## WHAT THE EXERCISE ASKS
Without any pictures, the records below should be reproduced exactly.

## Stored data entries
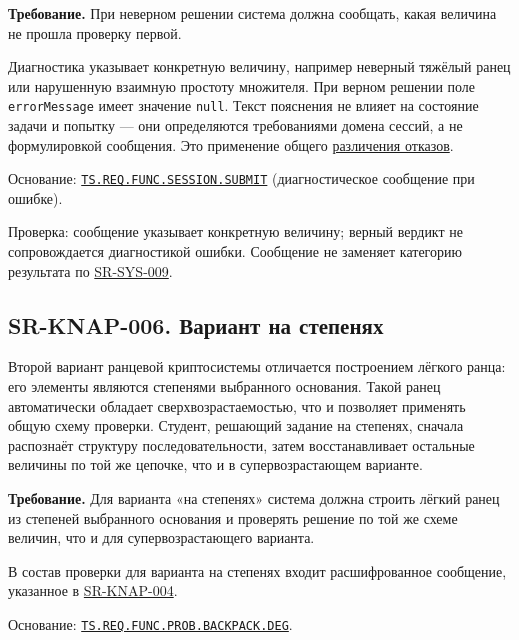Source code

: \documentclass[12pt,a4paper]{article}
\begin{document}
\textbf{Требование.} При неверном решении система должна сообщать, какая величина не прошла проверку первой.

Диагностика указывает конкретную величину, например неверный тяжёлый ранец или нарушенную взаимную простоту множителя. При верном решении поле \texttt{errorMessage} имеет значение \texttt{null}. Текст пояснения не влияет на состояние задачи и попытку --- они определяются требованиями домена сессий, а не формулировкой сообщения. Это применение общего {\hyperlink{sr-sys-009-различение-отказов}{различения отказов}}.

Основание: {\href{../02\_Техническое\_задание/DOC-02\_Техническое\_задание.pdf\#ts-req-func-session-submit}{\texttt{TS.\allowbreak{}REQ.\allowbreak{}FUNC.\allowbreak{}SESSION.\allowbreak{}SUBMIT}}} (диагностическое сообщение при ошибке).

Проверка: сообщение указывает конкретную величину; верный вердикт не сопровождается диагностикой ошибки. Сообщение не заменяет категорию результата по {\hyperlink{sr-sys-009}{SR-SYS-009}}.

\subsection{SR-KNAP-006. Вариант на степенях}\label{sr-knap-006-ux432ux430ux440ux438ux430ux43dux442-ux43dux430-ux441ux442ux435ux43fux435ux43dux44fux445}

\hypertarget{sr-knap-006-вариант-на-степенях}{}

\hypertarget{sr-knap-006}{}

Второй вариант ранцевой криптосистемы отличается построением лёгкого ранца: его элементы являются степенями выбранного основания. Такой ранец автоматически обладает сверхвозрастаемостью, что и позволяет применять общую схему проверки. Студент, решающий задание на степенях, сначала распознаёт структуру последовательности, затем восстанавливает остальные величины по той же цепочке, что и в супервозрастающем варианте.

\textbf{Требование.} Для варианта «на степенях» система должна строить лёгкий ранец из степеней выбранного основания и проверять решение по той же схеме величин, что и для супервозрастающего варианта.

В состав проверки для варианта на степенях входит расшифрованное сообщение, указанное в {\hyperlink{sr-knap-004}{SR-KNAP-004}}.

Основание: {\href{../02\_Техническое\_задание/DOC-02\_Техническое\_задание.pdf\#ts-req-func-prob-backpack-deg}{\texttt{TS.\allowbreak{}REQ.\allowbreak{}FUNC.\allowbreak{}PROB.\allowbreak{}BACKPACK.\allowbreak{}DEG}}}.
\end{document}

## RESPONSE BELOW
Source code

: \documentclass[12pt,a4paper]{article}
\begin{document}
\textbf{Требование.} При неверном решении система должна сообщать, какая величина не прошла проверку первой.

Диагностика указывает конкретную величину, например неверный тяжёлый ранец или нарушенную взаимную простоту множителя. При верном решении поле \texttt{errorMessage} имеет значение \texttt{null}. Текст пояснения не влияет на состояние задачи и попытку --- они определяются требованиями домена сессий, а не формулировкой сообщения. Это применение общего {\hyperlink{sr-sys-009-различение-отказов}{различения отказов}}.

Основание: {\href{../02\_Техническое\_задание/DOC-02\_Техническое\_задание.pdf\#ts-req-func-session-submit}{\texttt{TS.\allowbreak{}REQ.\allowbreak{}FUNC.\allowbreak{}SESSION.\allowbreak{}SUBMIT}}} (диагностическое сообщение при ошибке).

Проверка: сообщение указывает конкретную величину; верный вердикт не сопровождается диагностикой ошибки. Сообщение не заменяет категорию результата по {\hyperlink{sr-sys-009}{SR-SYS-009}}.

\subsection{SR-KNAP-006. Вариант на степенях}\label{sr-knap-006-ux432ux430ux440ux438ux430ux43dux442-ux43dux430-ux441ux442ux435ux43fux435ux43dux44fux445}

\hypertarget{sr-knap-006-вариант-на-степенях}{}

\hypertarget{sr-knap-006}{}

Второй вариант ранцевой криптосистемы отличается построением лёгкого ранца: его элементы являются степенями выбранного основания. Такой ранец автоматически обладает сверхвозрастаемостью, что и позволяет применять общую схему проверки. Студент, решающий задание на степенях, сначала распознаёт структуру последовательности, затем восстанавливает остальные величины по той же цепочке, что и в супервозрастающем варианте.

\textbf{Требование.} Для варианта «на степенях» система должна строить лёгкий ранец из степеней выбранного основания и проверять решение по той же схеме величин, что и для супервозрастающего варианта.

В состав проверки для варианта на степенях входит расшифрованное сообщение, указанное в {\hyperlink{sr-knap-004}{SR-KNAP-004}}.

Основание: {\href{../02\_Техническое\_задание/DOC-02\_Техническое\_задание.pdf\#ts-req-func-prob-backpack-deg}{\texttt{TS.\allowbreak{}REQ.\allowbreak{}FUNC.\allowbreak{}PROB.\allowbreak{}BACKPACK.\allowbreak{}DEG}}}.
\end{document}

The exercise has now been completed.